A few months ago, a book came out came out that swept the travel writing world. Do Travel Writers Go to Hell? caused a lot of controversy with its depiction of guidebook writing. Lonely Planet had to issue special statements to reassure users that its books were accurate. Now, with the issue having died down, writer Thomas Kohnstamm reflects on the controversy, guidebooks, and writing.

Nomadic Matt: Your book created a lot of controversy when it came out this year. Did you anticipate such a media firestorm? Did you think there would be such negative reaction to the novel?
Thomas Kohnstamm: I knew that there would be some controversy, but I assumed (perhaps naively) that the conversation would be based on what was actually said in my book. Much of the blow-up was based on speculation, rumors and misquotes. 99% of the people criticizing me and my book had not even seen a copy of the book or read a single page of it.

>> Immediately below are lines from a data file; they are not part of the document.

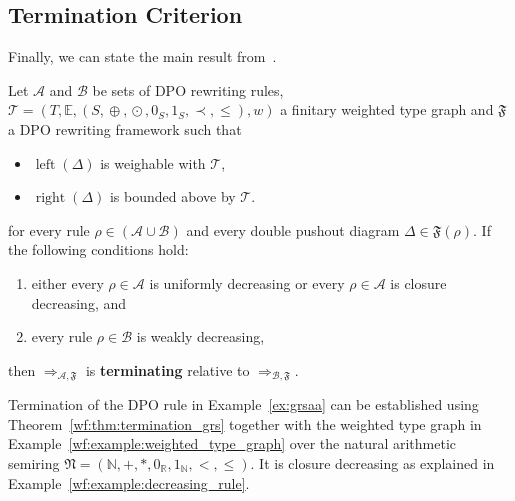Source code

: \subsection{Termination Criterion}
\label{wf:sec:termination}
Finally, we can state the main result from~\cite{endrullis2024generalized_icgt}.
\begin{theorem} 
    \label{wf:thm:termination_grs}
    Let $\mathcal{A}$ and $\mathcal{B}$ be sets of DPO rewriting rules, $\mathcal{T} \mathop{=} (T,\mathbb{E}, (S, \mathop{\oplus}, \mathop{\odot}, 0_S, 1_S, \prec, \leq), w)$ a finitary weighted type graph and $\mathfrak{F}$ a DPO rewriting framework such that

        \begin{itemize} 
            \item \(\operatorname{left}(\Delta)\) is weighable with \(\mathcal{T}\),
            \item \(\operatorname{right}(\Delta)\) is bounded above by \(\mathcal{T}\). 
        \end{itemize}
    for every rule $\rho \mathop{\in} (\mathcal{A }\mathop{\cup} \mathcal{B })$ and every double pushout diagram  
        $\Delta \mathop{\in} \mathfrak{F}(\rho)$. If the following conditions hold:
    \begin{enumerate}
        \item either every $\rho \mathop{\in} \mathcal{A}$ is uniformly decreasing or every $\rho \mathop{\in} \mathcal{A}$ is closure decreasing, and
        \item every rule $\rho \mathop{\in} \mathcal{B}$ is weakly decreasing,
    \end{enumerate}
    then $\mathop{\Rightarrow}_{\mathcal{A},\mathfrak{F}}$ is \textbf{terminating} relative to $\mathop{\Rightarrow}_{\mathcal{B},\mathfrak{F}}$.
\end{theorem} 
\begin{example} 
    \label{wf:example:termination}
    Termination of the DPO rule in Example~\ref{ex:grsaa} can be established using Theorem~\ref{wf:thm:termination_grs} together with the weighted type graph in Example~\ref{wf:example:weighted_type_graph} over the natural arithmetic semiring $\mathfrak{N} \mathop{=} (\mathbb{N},+,*,0_\mathbb{R},1_\mathbb{N},<,\leq)$. It is closure decreasing as explained in Example~\ref{wf:example:decreasing_rule}.
\end{example}
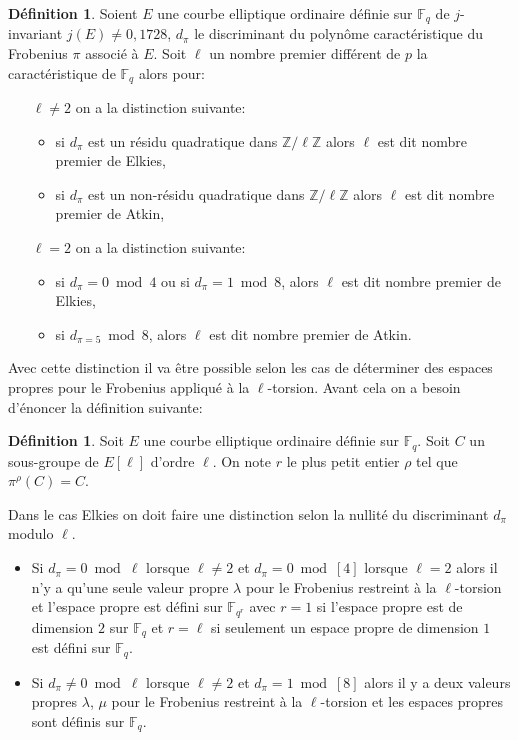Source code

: \documentclass[10pt,a4paper]{book}
\theoremstyle{plain}
\theoremstyle{definition}
\theoremstyle{definition}
\theoremstyle{definition}
\theoremstyle{definition}
\newtheorem{defi}[thm]{Définition}
\theoremstyle{remark}
\theoremstyle{remark}
\theoremstyle{definition}
\begin{document}
\begin{defi}\label{def:dif-Atk-Elk}
Soient $E$ une courbe elliptique ordinaire définie sur $\mathbb{F}_q$ de $j$-invariant $j(E) \neq 0,1728$, $d_{\pi}$ le discriminant du polynôme caractéristique du Frobenius $\pi$ associé à $E$. Soit $\ell$ un nombre premier différent de $p$ la caractéristique de $\mathbb{F}_q$ alors pour:
\begin{itemize}
\item[$\ell \neq 2$] on a la distinction suivante: 

\begin{itemize}
\item si $d_{\pi}$ est un résidu quadratique dans $\mathbb{Z}/\ell \mathbb{Z}$ alors $\ell$ est dit nombre premier de Elkies,
\item si $d_{\pi}$ est un non-résidu quadratique dans $\mathbb{Z}/\ell \mathbb{Z}$ alors $\ell$ est dit nombre premier de Atkin,
\end{itemize} 

\item[$\ell=2$] on a la distinction suivante:
\begin{itemize}
\item si $d_{\pi}= 0 \bmod 4$ ou si $d_{\pi}= 1 \bmod 8$, alors $\ell$ est dit nombre premier de Elkies,
\item si $d_{\pi=5} \bmod 8$, alors $\ell$ est dit nombre premier de Atkin.
\end{itemize}
\end{itemize}
\end{defi}
	Avec cette distinction il va être possible selon les cas de déterminer des espaces propres pour le Frobenius appliqué à la $\ell$-torsion. Avant cela on a besoin d'énoncer la définition suivante:
\begin{defi}
Soit $E$ une courbe elliptique ordinaire définie sur $\mathbb{F}_q$. Soit $C$ un sous-groupe de $E[\ell]$ d'ordre $\ell$. On note $r$ le plus petit entier $\rho$ tel que $\pi^{\rho}(C)=C$.
\end{defi}	
	 
	Dans le cas Elkies on doit faire une distinction selon la nullité du discriminant $d_{\pi}$ modulo $\ell$. 
\begin{itemize}	
	\item Si $d_{\pi}=0 \bmod \ell$ lorsque $\ell \neq 2$ et $d_{\pi}=0 \bmod [4]$ lorsque $\ell=2$  alors il n'y a qu'une seule valeur propre $\lambda$ pour le Frobenius restreint à la $\ell$-torsion  et l'espace propre est défini sur $\mathbb{F}_{q^r}$ avec $r=1$ si l'espace propre est de dimension $2$ sur $\mathbb{F}_q$ et $r=\ell$ si seulement un espace propre de dimension $1$ est défini sur $\mathbb{F}_q$.
	\item Si $d_{\pi} \neq 0 \bmod \ell$ lorsque $\ell \neq 2$ et $d_{\pi}=1 \bmod [8]$ alors il y a deux valeurs propres $\lambda$, $\mu$ pour le Frobenius restreint à la $\ell$-torsion  et les espaces propres sont définis sur $\mathbb{F}_q$.
\end{itemize}
\end{document}
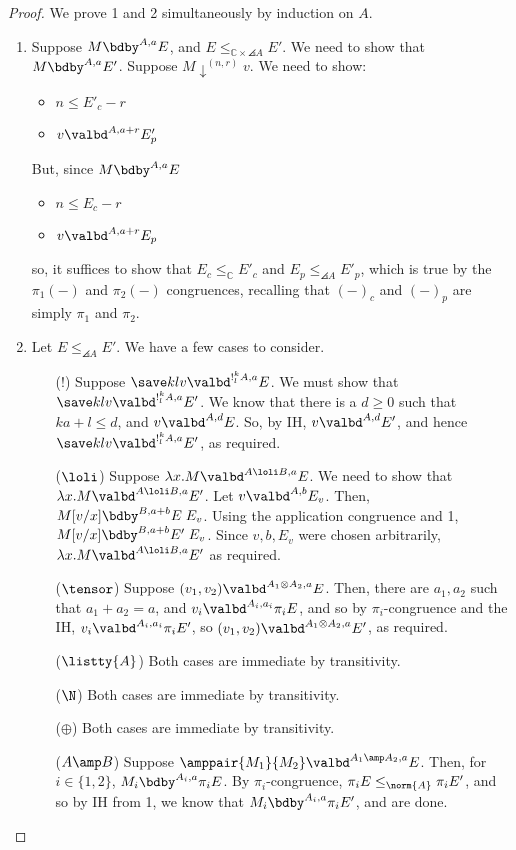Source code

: \weakening*
\begin{proof}
We prove 1 and 2 simultaneously by induction on $A$.
\begin{enumerate}
  \item Suppose $M \bdby^{A,a} E$, and $E \leq_{\mathbb{C} \times \angles{A}} E'$. We need to show that $M \bdby^{A,a} E'$. Suppose $M \downarrow^{(n,r)} v$.
  We need to show:
  \begin{itemize}
    \item $n \leq E'_c - r$
    \item $v \valbd^{A,a+r} E'_p$
  \end{itemize}
  But, since $M \bdby^{A,a} E$
  \begin{itemize}
    \item $n \leq E_c - r$
    \item $v \valbd^{A,a+r} E_p$
  \end{itemize} 
  so, it suffices to show that $E_c \leq_{\mathbb{C}} E'_c$ and $E_p \leq_{\angles A} E'_p$, which is true by the $\pi_1(-)$ and $\pi_2(-)$ congruences, recalling that $(-)_c$ and $(-)_p$ are simply $\pi_1$ and $\pi_2$.
  \item Let $E \leq_{\angles A} E'$. We have a few cases to consider.
  \begin{itemize}
    \item[($!$)] Suppose $\save k l v \valbd^{!^k_l A,a} E$. We must show that $\save k l v \valbd^{!^k_l A,a} E'$. We know that there is a $d \geq 0$ such that $ka+l \leq d$, and $v \valbd^{A,d} E$. So, by IH, $v \valbd^{A,d} E'$, and hence $\save k l v \valbd^{!^k_l A,a} E'$, as required.
    \item[($\loli$)] Suppose $\lambda x.M \valbd^{A\loli B,a} E$. We need to show that $\lambda x.M \valbd^{A\loli B,a} E'$. Let $v \valbd^{A,b} E_v$. Then, $M[v/x] \bdby^{B,a+b} E \; E_v$. Using the application congruence and 1, $M[v/x] \bdby^{B,a+b} E' \; E_v$. Since $v,b,E_v$ were chosen arbitrarily, $\lambda x.M \valbd^{A \loli B,a} E'$ as required.
    \item[($\tensor$)] Suppose $(v_1,v_2) \valbd^{A_1\otimes A_2,a} E$. Then, there are $a_1,a_2$ such that $a_1 + a_2 = a$, and $v_i \valbd^{A_i,a_i} \pi_i E$, and so by $\pi_i$-congruence and the IH, $v_i \valbd^{A_i,a_i} \pi_i E'$, so $(v_1,v_2) \valbd^{A_1\otimes A_2,a} E'$, as required.
    \item[($\listty{A}$)] Both cases are immediate by transitivity.
    \item[($\N$)] Both cases are immediate by transitivity.
    \item[($\oplus$)] Both cases are immediate by transitivity.
    \item[($A \amp B$)] Suppose $\amppair {M_1} {M_2} \valbd^{A_1 \amp A_2,a} E$. Then, for $i \in \{1,2\}$, $M_i \bdby^{A_i,a} \pi_i E$. By $\pi_i$-congruence, $\pi_i E \leq_{\norm{A}} \pi_i E'$, and so by IH from 1, we know that $M_i \bdby^{A_i,a} \pi_i E'$, and are done.
  \end{itemize}
\end{enumerate}
\end{proof}
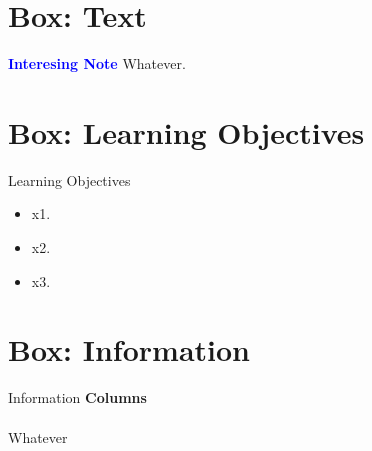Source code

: \section{Box: Text}
\begin{tcolorbox}[colback=blue!5!white,colframe=blue!75!black]
	\textcolor{blue}{\textbf{Interesing Note}}
	\tcblower
	Whatever.
\end{tcolorbox}

\section{Box: Learning Objectives}
\begin{center}
	\begin{objbox}{Learning Objectives}
		\begin{itemize}
			\setlength{\itemsep}{0pt}
			\setlength{\parskip}{0pt}
			\setlength{\parsep}{0pt}
		
			\item x1.
			\item x2.
			\item x3.
		\end{itemize}
	\end{objbox}
\end{center}

\section{Box: Information}
\begin{center}
	\begin{infobox}{Information}
		\textbf{Columns}
		\\
		\\
		Whatever
	\end{infobox}
\end{center}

The controversy dealt with you saying that for the Columbia book, you never went to Columbia. However, you were asked to write the history section of the article, which can really be done from any library. Do you think the media just blew this out of proportion?
Thomas KohnstammThat came from a conversation that I had with an Australian journalist about the issue of “desk updates” in travel writing. I wrote the History, Environment, Food & Drink, and Culture sections of that book – basically the intro of the guidebook. Would my research have benefited from me visiting the country: yes. But the reality is that on many low-budget travel writing projects (i.e countries like Colombia), publishers can only afford to send a couple of the writers into the field. Lonely Planet DID NOT contract me to go to Colombia as there was not enough money in the budget for the book. I did the research based off of memory, notes, interviews with Colombians and research at the Colombian Consulate in San Francisco.

The journalist twisted my words to make them sound as if I had been paid by LP to go to Colombia and I personally determined that the money was insufficient and therefore lazily sat at home and made shit up. The whole newspaper article was written with the intent of being as sensational and scandalous as possible. The article was picked up by some news wires and traveled the globe and blog echo chamber without any deeper thought or evaluation. And all of it was based on a single, faulty story in an Australian tabloid.

Last month, I interviewed a travel writer who said that your book was an inaccurate description of the profession. According to him, a little self discipline, the ability to negotiate a fair contract, and some professionalism will get the job done. What’s your thoughts on this?
Do Travel Writers Go to Hell? is about my experience as a young, wide-eyed travel writer working on my first project. It is not a book about my whole career as a travel writer. Obviously, I learned how to function in the industry much better as I had more projects under my belt.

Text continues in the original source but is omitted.